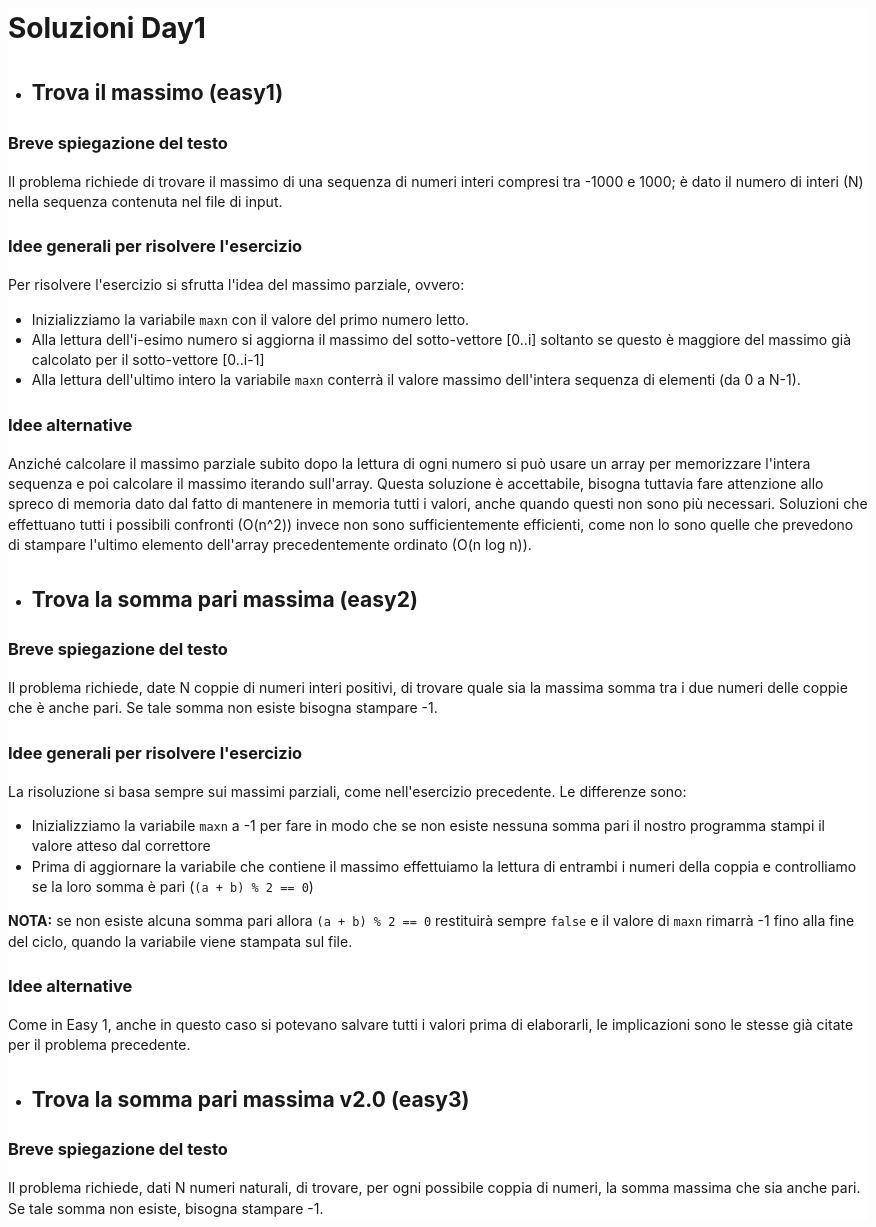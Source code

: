 # Soluzioni Day1


* ## Trova il massimo (easy1)
### Breve spiegazione del testo
Il problema richiede di trovare il massimo di una sequenza di numeri interi compresi tra -1000 e 1000; è dato il numero di interi (N) nella sequenza contenuta nel file di input.

### Idee generali per risolvere l'esercizio
Per risolvere l'esercizio si sfrutta l'idea del massimo parziale, ovvero:
* Inizializziamo la variabile ```maxn``` con il valore del primo numero letto.
* Alla lettura dell'i-esimo numero si aggiorna il massimo del sotto-vettore [0..i] soltanto se questo è maggiore del massimo già calcolato per il sotto-vettore [0..i-1]
* Alla lettura dell'ultimo intero la variabile ```maxn``` conterrà il valore massimo dell'intera sequenza di elementi (da 0 a N-1).

### Idee alternative
Anziché calcolare il massimo parziale subito dopo la lettura di ogni numero si può usare un array per memorizzare l'intera sequenza e poi calcolare il massimo iterando sull'array. Questa soluzione è accettabile, bisogna tuttavia fare attenzione allo spreco di memoria dato dal fatto di mantenere in memoria tutti i valori, anche quando questi non sono più necessari.
Soluzioni che effettuano tutti i possibili confronti (O(n^2)) invece non sono sufficientemente efficienti, come non lo sono quelle che prevedono di stampare l'ultimo elemento dell'array precedentemente ordinato (O(n log n)).


* ## Trova la somma pari massima (easy2)
### Breve spiegazione del testo
Il problema richiede, date N coppie di numeri interi positivi, di trovare quale sia la massima somma tra i due numeri delle coppie che è anche pari. Se tale somma non esiste bisogna stampare -1.

### Idee generali per risolvere l'esercizio
La risoluzione si basa sempre sui massimi parziali, come nell'esercizio precedente. Le differenze sono:
* Inizializziamo la variabile ```maxn``` a -1 per fare in modo che se non esiste nessuna somma pari il nostro programma stampi il valore atteso dal correttore
* Prima di aggiornare la variabile che contiene il massimo effettuiamo la lettura di entrambi i numeri della coppia e controlliamo se la loro somma è pari (```(a + b) % 2 == 0```)

__NOTA:__ se non esiste alcuna somma pari allora ```(a + b) % 2 == 0``` restituirà sempre ```false``` e il valore di ```maxn``` rimarrà -1 fino alla fine del ciclo, quando la variabile viene stampata sul file.

### Idee alternative
Come in Easy 1, anche in questo caso si potevano salvare tutti i valori prima di elaborarli, le implicazioni sono le stesse già citate per il problema precedente.


* ## Trova la somma pari massima v2.0 (easy3)
### Breve spiegazione del testo
Il problema richiede, dati N numeri naturali, di trovare, per ogni possibile coppia di numeri, la somma massima che sia anche pari. Se tale somma non esiste, bisogna stampare -1.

§ **Exercise instructions**: Copy out every line of the data that includes "parziale".

§ **Solution to this problem**:
Per risolvere l'esercizio si sfrutta l'idea del massimo parziale, ovvero:
Anziché calcolare il massimo parziale subito dopo la lettura di ogni numero si può usare un array per memorizzare l'intera sequenza e poi calcolare il massimo iterando sull'array. Questa soluzione è accettabile, bisogna tuttavia fare attenzione allo spreco di memoria dato dal fatto di mantenere in memoria tutti i valori, anche quando questi non sono più necessari.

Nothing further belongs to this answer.